*Dataset content*.
******************************
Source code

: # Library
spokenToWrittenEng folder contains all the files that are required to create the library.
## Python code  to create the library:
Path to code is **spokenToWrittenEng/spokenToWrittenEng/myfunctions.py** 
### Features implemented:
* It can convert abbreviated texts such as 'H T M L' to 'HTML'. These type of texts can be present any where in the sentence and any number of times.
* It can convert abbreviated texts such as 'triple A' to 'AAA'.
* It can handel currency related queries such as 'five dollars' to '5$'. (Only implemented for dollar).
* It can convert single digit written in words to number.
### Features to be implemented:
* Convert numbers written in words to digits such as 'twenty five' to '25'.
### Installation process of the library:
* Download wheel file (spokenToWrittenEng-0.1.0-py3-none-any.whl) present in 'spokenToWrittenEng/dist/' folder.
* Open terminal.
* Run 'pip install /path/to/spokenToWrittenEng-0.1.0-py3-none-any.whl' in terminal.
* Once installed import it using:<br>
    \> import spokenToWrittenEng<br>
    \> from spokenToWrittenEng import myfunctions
******************************
*Task goal*. Your task is to report how many lines of the material include the string "import". Give the number and no other words.

*Result*. 3